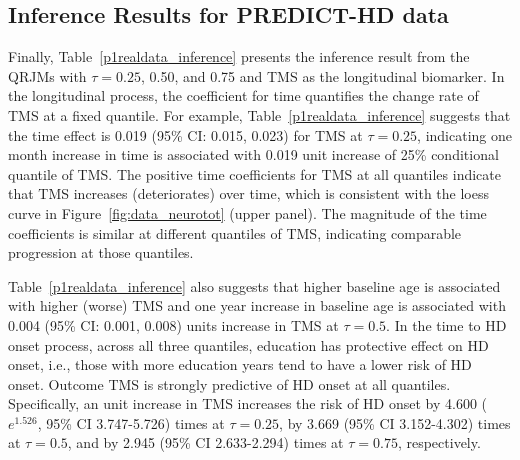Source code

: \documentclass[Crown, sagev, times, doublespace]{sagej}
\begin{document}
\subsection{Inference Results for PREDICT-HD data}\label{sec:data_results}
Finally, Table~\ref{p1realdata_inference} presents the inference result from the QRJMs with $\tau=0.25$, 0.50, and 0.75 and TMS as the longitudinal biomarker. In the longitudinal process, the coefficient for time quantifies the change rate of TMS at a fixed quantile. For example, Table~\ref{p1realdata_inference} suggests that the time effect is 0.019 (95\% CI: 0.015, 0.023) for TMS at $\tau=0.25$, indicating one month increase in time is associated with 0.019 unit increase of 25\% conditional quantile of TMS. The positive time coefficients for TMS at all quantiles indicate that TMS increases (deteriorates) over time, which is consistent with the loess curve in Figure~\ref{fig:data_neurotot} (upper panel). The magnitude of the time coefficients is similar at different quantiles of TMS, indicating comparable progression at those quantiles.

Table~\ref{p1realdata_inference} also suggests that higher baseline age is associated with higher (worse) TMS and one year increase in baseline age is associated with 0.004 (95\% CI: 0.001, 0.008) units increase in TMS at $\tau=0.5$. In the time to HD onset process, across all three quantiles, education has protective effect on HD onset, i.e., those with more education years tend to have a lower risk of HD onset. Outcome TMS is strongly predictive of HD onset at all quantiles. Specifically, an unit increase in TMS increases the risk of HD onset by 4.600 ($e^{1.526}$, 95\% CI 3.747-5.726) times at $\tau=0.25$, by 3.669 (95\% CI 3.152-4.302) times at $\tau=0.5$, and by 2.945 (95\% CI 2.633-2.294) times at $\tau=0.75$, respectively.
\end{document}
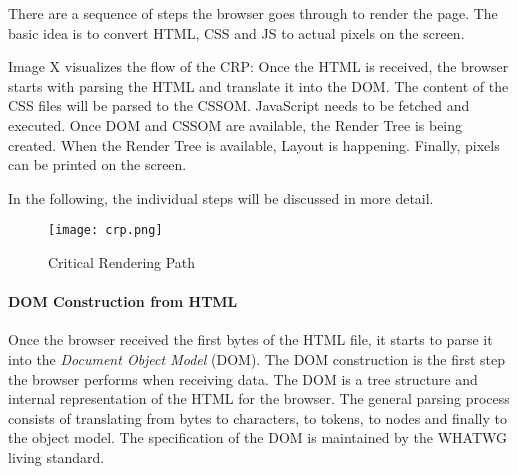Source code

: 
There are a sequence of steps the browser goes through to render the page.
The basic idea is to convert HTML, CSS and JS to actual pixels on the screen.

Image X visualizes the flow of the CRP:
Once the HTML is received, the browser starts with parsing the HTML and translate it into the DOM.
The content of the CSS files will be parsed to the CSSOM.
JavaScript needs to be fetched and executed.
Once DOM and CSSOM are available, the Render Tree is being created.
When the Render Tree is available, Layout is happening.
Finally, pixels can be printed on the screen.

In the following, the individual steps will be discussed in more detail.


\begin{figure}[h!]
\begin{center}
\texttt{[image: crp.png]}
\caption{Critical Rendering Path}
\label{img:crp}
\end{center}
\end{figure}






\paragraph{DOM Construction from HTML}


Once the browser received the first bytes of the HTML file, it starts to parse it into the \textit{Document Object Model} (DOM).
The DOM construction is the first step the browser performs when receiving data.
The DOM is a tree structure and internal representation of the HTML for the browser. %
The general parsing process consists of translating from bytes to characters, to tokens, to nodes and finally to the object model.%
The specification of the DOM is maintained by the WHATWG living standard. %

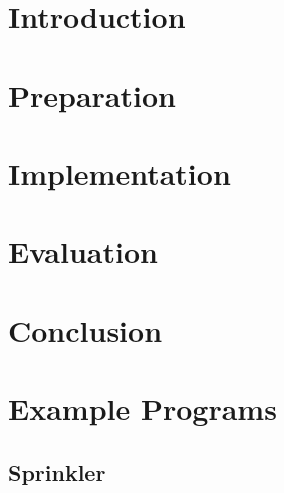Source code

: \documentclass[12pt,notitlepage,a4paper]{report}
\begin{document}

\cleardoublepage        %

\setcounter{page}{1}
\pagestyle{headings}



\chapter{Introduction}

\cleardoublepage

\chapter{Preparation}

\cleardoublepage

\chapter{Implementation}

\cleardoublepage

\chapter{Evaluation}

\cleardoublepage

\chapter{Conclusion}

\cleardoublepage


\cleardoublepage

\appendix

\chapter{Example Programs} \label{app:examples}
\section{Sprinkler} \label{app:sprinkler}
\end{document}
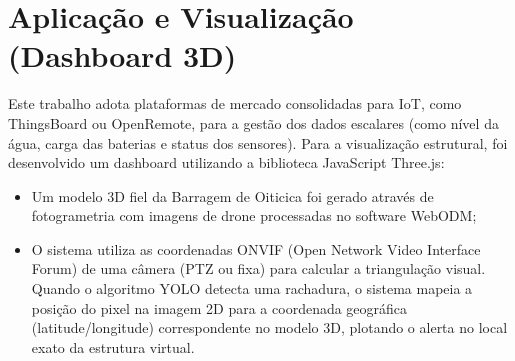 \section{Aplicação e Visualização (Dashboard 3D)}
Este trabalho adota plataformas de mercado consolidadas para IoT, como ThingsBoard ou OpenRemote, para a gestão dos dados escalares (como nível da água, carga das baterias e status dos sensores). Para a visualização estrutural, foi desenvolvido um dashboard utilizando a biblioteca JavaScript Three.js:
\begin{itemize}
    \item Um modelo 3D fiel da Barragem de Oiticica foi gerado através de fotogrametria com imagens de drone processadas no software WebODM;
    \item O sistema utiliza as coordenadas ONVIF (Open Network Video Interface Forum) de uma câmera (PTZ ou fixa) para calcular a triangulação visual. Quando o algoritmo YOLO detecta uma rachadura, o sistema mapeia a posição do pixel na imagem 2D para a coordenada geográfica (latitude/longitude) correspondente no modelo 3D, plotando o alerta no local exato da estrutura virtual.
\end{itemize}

## Exercise description
Which lines above hold the word "available"? Copy each of them.

## Solution
Once DOM and CSSOM are available, the Render Tree is being created.
When the Render Tree is available, Layout is happening.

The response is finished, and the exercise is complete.